Friday, 24 September 2010
'Empire of Silver' review:
Oliver Stone is not the only filmmaker with an upcoming movie about corruption on Wall Street. Chinese filmmaker Christina Yao also has her eye on many of the same timely themes in her film 'Empire of Silver' ('Baiyin Diguo') – which is set during the Boxer Rebellion in the closing days of the nineteenth century, in Shanxi: then considered the Wall Street of China.
'Empire of Silver' is a story of rivalry, ambition and corruption, centering on a family who control the vast majority of China's silver in the days before paper currency. The film's central focus is on a ruthless and powerful patriarch, Lord Kang (Zhang Tie Lin), and his relationship with his third son, played by Aaron Kwok. The central conflict is set around Lord Kang's demand that his heir consolidates the families wealth and power for the future of his dynasty, whereas the son is more compassionate, and unwilling to follow so closely in his father's footsteps. This is complicated further by the presence of Lord Kang's young wife (Lei Hao), who is also the son's one true love.
In many ways 'Empire of Silver' is everything we have come to expect from products of China's booming film industry. It is beautifully photographed and realised on a large scale, with emphasis on sets and costumes. However, this film is rather light on martial arts compared to the most successful Chinese exports! There is one unnecessary action sequence in the middle section that reeks of lack of confidence in the material's ability to entertain an audience, as two men square off against around thirty unconvincing CGI wolves. There is also a much more relevant and brief skirmish near the film's conclusion. But mainly the film eschews action – focusing on the human drama, the banking crisis and Chinese politics: both familial and international.

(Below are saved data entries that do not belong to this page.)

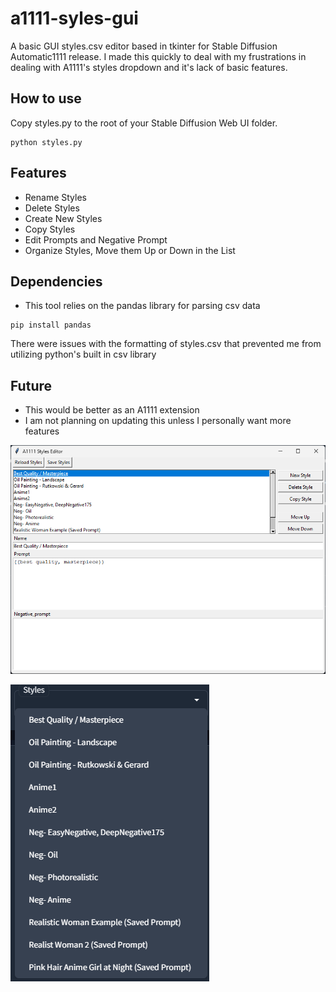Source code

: # a1111-syles-gui
A basic GUI styles.csv editor based in tkinter for Stable Diffusion Automatic1111 release.
I made this quickly to deal with my frustrations in dealing with A1111's styles dropdown and it's lack of basic features.

## How to use

Copy styles.py to the root of your Stable Diffusion Web UI folder.
```
python styles.py
```

## Features

* Rename Styles
* Delete Styles
* Create New Styles
* Copy Styles
* Edit Prompts and Negative Prompt
* Organize Styles, Move them Up or Down in the List

## Dependencies

* This tool relies on the pandas library for parsing csv data
```
pip install pandas
```
There were issues with the formatting of styles.csv that prevented me from utilizing python's built in csv library

## Future

* This would be better as an A1111 extension
* I am not planning on updating this unless I personally want more features 

![styles.py UI screenshot](/styles.py-screenshot1.png "GUI")

![A1111 organized styles](/styles.py-screenshot2.png "Organize your styles")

This makes for an interesting film, even for someone with a sketchy grasp of Chinese history, such as myself. The lead actors are compelling, with supporting players also decent – including a very small role for Jennifer Tilly as an English teacher.
The film is also quite accomplished in its unflinching depiction of the great poverty suffered by many of China's poorest people. Sometimes this falls into sentimentality, as when we get a shot of a small girl crying to emphasis the plight, but generally this is well handled. Lord Kang is an exploiter of poverty for economic gain, withholding resources to create a demand and raise prices, increasing his profit. He is not so far removed from today's business leaders – giving 'Empire of Silver' a striking relevance. It is a well-intentioned piece of cinema, with the central point being that there is nothing honorable about the accumulation of wealth and power. The noble and heroic deed is ultimately one born of compassion for those at the bottom, rather than ambition and greed – even at the price of lost status.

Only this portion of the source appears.